The Dallas-based brand, which celebrated its 90th anniversary last year, had both the best-selling non-denim casual pant and dress pant at U.S. department stores and national chains in the fourth quarter of 2016, according to the NPD Group.

But for Michael Stitt, chief executive officer, there’s more growth to be had, particularly online.

Haggar just relaunched its web site, which is the fastest-growing portion of the business, with improved functionality that is intended to enhance the shopping experience.

“Online sales on Haggar.com grew by 28 percent last year,” Stitt said. “Our digital team spent the last eight months developing, testing and perfecting our new platform. Our new site offers the most extensive selection of Haggar pants and suit separates in an easy to navigate environment.”

The site includes a new pant finder that asks consumers a number of questions to help identify the right style pant.
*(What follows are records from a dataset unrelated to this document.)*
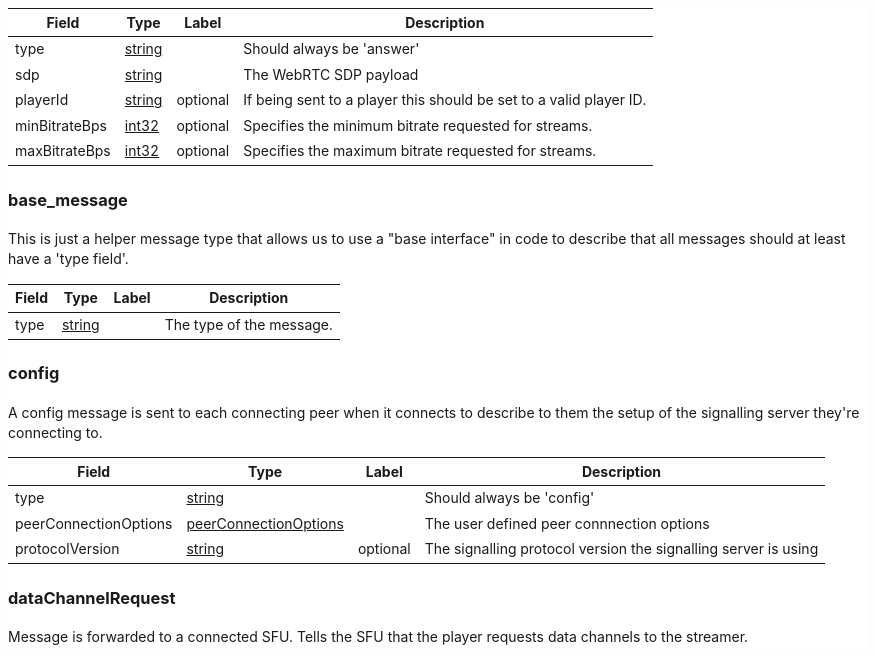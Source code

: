 
| Field | Type | Label | Description |
| ----- | ---- | ----- | ----------- |
| type | [string](#string) |  | Should always be &#39;answer&#39; |
| sdp | [string](#string) |  | The WebRTC SDP payload |
| playerId | [string](#string) | optional | If being sent to a player this should be set to a valid player ID. |
| minBitrateBps | [int32](#int32) | optional | Specifies the minimum bitrate requested for streams. |
| maxBitrateBps | [int32](#int32) | optional | Specifies the maximum bitrate requested for streams. |






<a name="-base_message"></a>

### base_message
This is just a helper message type that allows us to use a &#34;base interface&#34;
in code to describe that all messages should at least have a &#39;type field&#39;.


| Field | Type | Label | Description |
| ----- | ---- | ----- | ----------- |
| type | [string](#string) |  | The type of the message. |






<a name="-config"></a>

### config
A config message is sent to each connecting peer when it connects to
describe to them the setup of the signalling server they&#39;re
connecting to.


| Field | Type | Label | Description |
| ----- | ---- | ----- | ----------- |
| type | [string](#string) |  | Should always be &#39;config&#39; |
| peerConnectionOptions | [peerConnectionOptions](#peerConnectionOptions) |  | The user defined peer connnection options |
| protocolVersion | [string](#string) | optional | The signalling protocol version the signalling server is using |






<a name="-dataChannelRequest"></a>

### dataChannelRequest
Message is forwarded to a connected SFU. Tells the SFU that the player
requests data channels to the streamer.
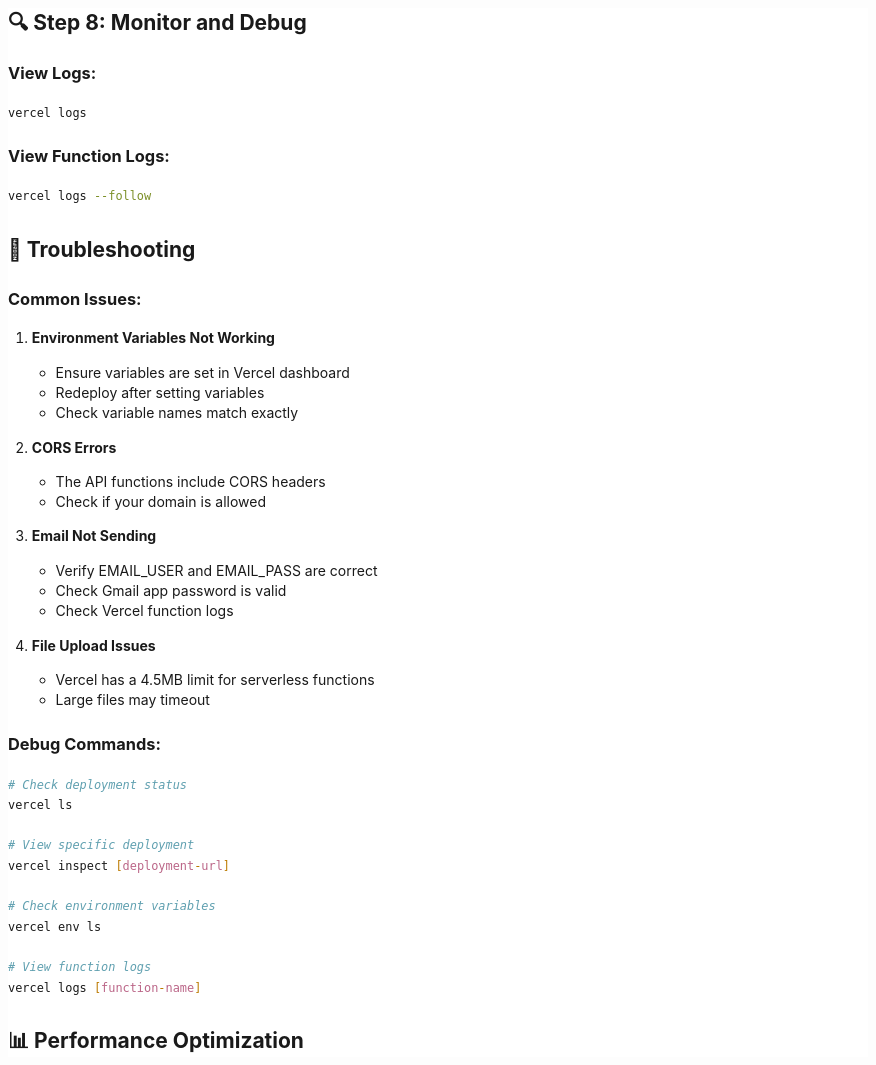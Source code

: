 ## 🔍 Step 8: Monitor and Debug

### View Logs:
```bash
vercel logs
```

### View Function Logs:
```bash
vercel logs --follow
```

## 🚨 Troubleshooting

### Common Issues:

1. **Environment Variables Not Working**
   - Ensure variables are set in Vercel dashboard
   - Redeploy after setting variables
   - Check variable names match exactly

2. **CORS Errors**
   - The API functions include CORS headers
   - Check if your domain is allowed

3. **Email Not Sending**
   - Verify EMAIL_USER and EMAIL_PASS are correct
   - Check Gmail app password is valid
   - Check Vercel function logs

4. **File Upload Issues**
   - Vercel has a 4.5MB limit for serverless functions
   - Large files may timeout

### Debug Commands:

```bash
# Check deployment status
vercel ls

# View specific deployment
vercel inspect [deployment-url]

# Check environment variables
vercel env ls

# View function logs
vercel logs [function-name]
```

## 📊 Performance Optimization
It also offers a reorder function for the first time.

Haggar hired a chief digital officer, Eve Richey, two years ago and the company is investing in direct-to-consumer capabilities, including spending $5 million to modernize its distribution center, Stitt said.

Although online is seen as a major growth area, mid-tier department stores still represent 75 percent of the brand’s business so a focus on wholesale continues, Stitt said.
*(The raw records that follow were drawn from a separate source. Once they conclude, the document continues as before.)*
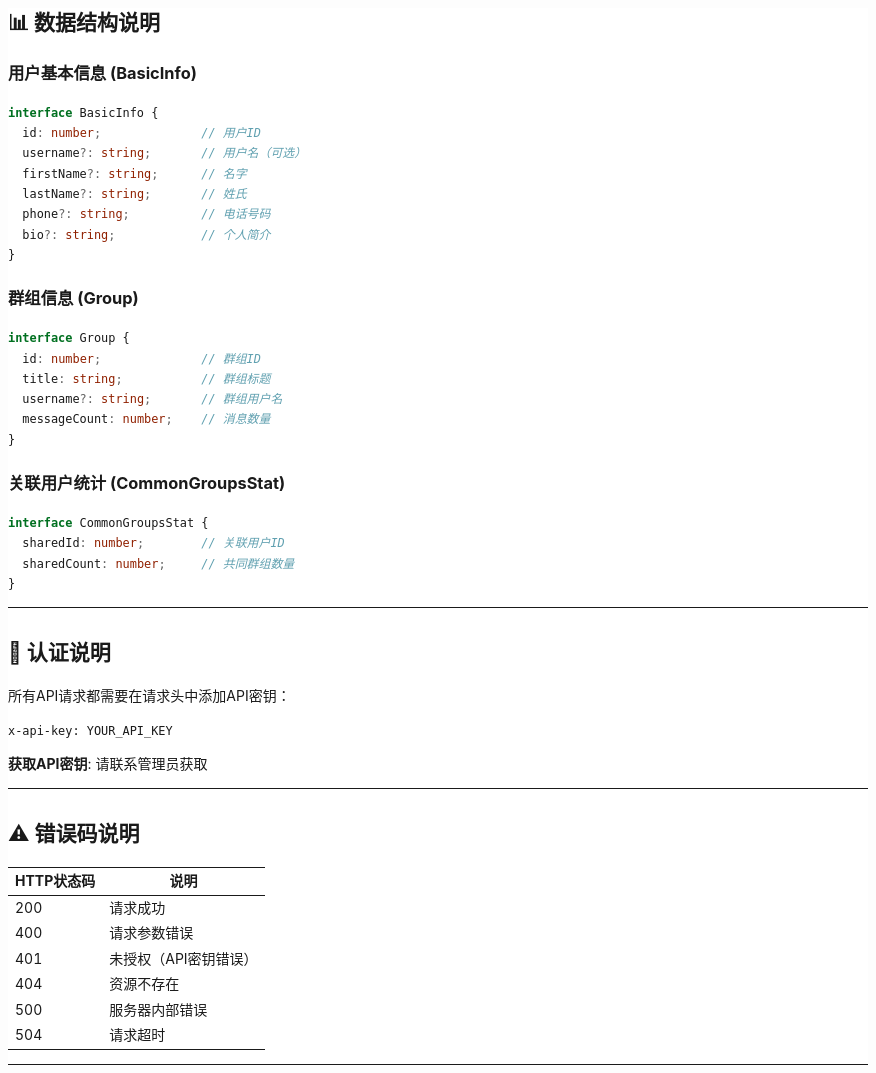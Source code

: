 
## 📊 数据结构说明

### 用户基本信息 (BasicInfo)
```typescript
interface BasicInfo {
  id: number;              // 用户ID
  username?: string;       // 用户名（可选）
  firstName?: string;      // 名字
  lastName?: string;       // 姓氏
  phone?: string;          // 电话号码
  bio?: string;            // 个人简介
}
```

### 群组信息 (Group)
```typescript
interface Group {
  id: number;              // 群组ID
  title: string;           // 群组标题
  username?: string;       // 群组用户名
  messageCount: number;    // 消息数量
}
```

### 关联用户统计 (CommonGroupsStat)
```typescript
interface CommonGroupsStat {
  sharedId: number;        // 关联用户ID
  sharedCount: number;     // 共同群组数量
}
```

---

## 🔐 认证说明

所有API请求都需要在请求头中添加API密钥：

```http
x-api-key: YOUR_API_KEY
```

**获取API密钥**: 请联系管理员获取

---

## ⚠️ 错误码说明

| HTTP状态码 | 说明 |
|-----------|------|
| 200 | 请求成功 |
| 400 | 请求参数错误 |
| 401 | 未授权（API密钥错误） |
| 404 | 资源不存在 |
| 500 | 服务器内部错误 |
| 504 | 请求超时 |

---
The company is increasing its marketing spend by more than 30 percent this year, according to the ceo, and will launch a new campaign for its Cool 18 Pro golf line in April.

A catalogue will be mailed to 400,000 homes in May and the company will “leverage its sports assets” — the brand is the official provider of the gold jacket for the Pro Football Hall of Fame, for example — on its social media channels.

“I’d characterize our business as healthy with strong momentum,” Stitt said. “A couple of years ago, we made the decision to go back to our roots and focus on product innovation and quality. So we’re offering finer fabrics, comfort features and fits and interior trims and ramping up the quality.”

A look from Haggar

A look from Haggar  Courtesy of Haggar

Tony Anzovino, Haggar’s lead men’s wear designer and head of global apparel, pointed to the stretch and recovery attributes that were built into the company’s non-iron khakis as well as the four-way stretch fabric, shirt gripper waistband, moisture wicking and UPF 50 sun protection in the Cool 18 Pro golf pant as among the more-recent additions.

Haggar also uses Unifi’s Repreve fibers, which are made from recycled plastic bottles, in its E-Clo dress pants, which were the number-one selling dress pant at the department store level in the fourth quarter of last year.

Founded by Joseph M. Haggar in 1926, the company is now owned by Centre Lane, a private equity firm, and Grand Wealth, an Asian manufacturer and retailer. Stitt said the owners are “very supportive and have made a lot of investment in cap ex and digital.”

At some point, he said the plan is for the investors to exit through a sale or an initial public offering, but “they’re very patient so there’s no pressure.”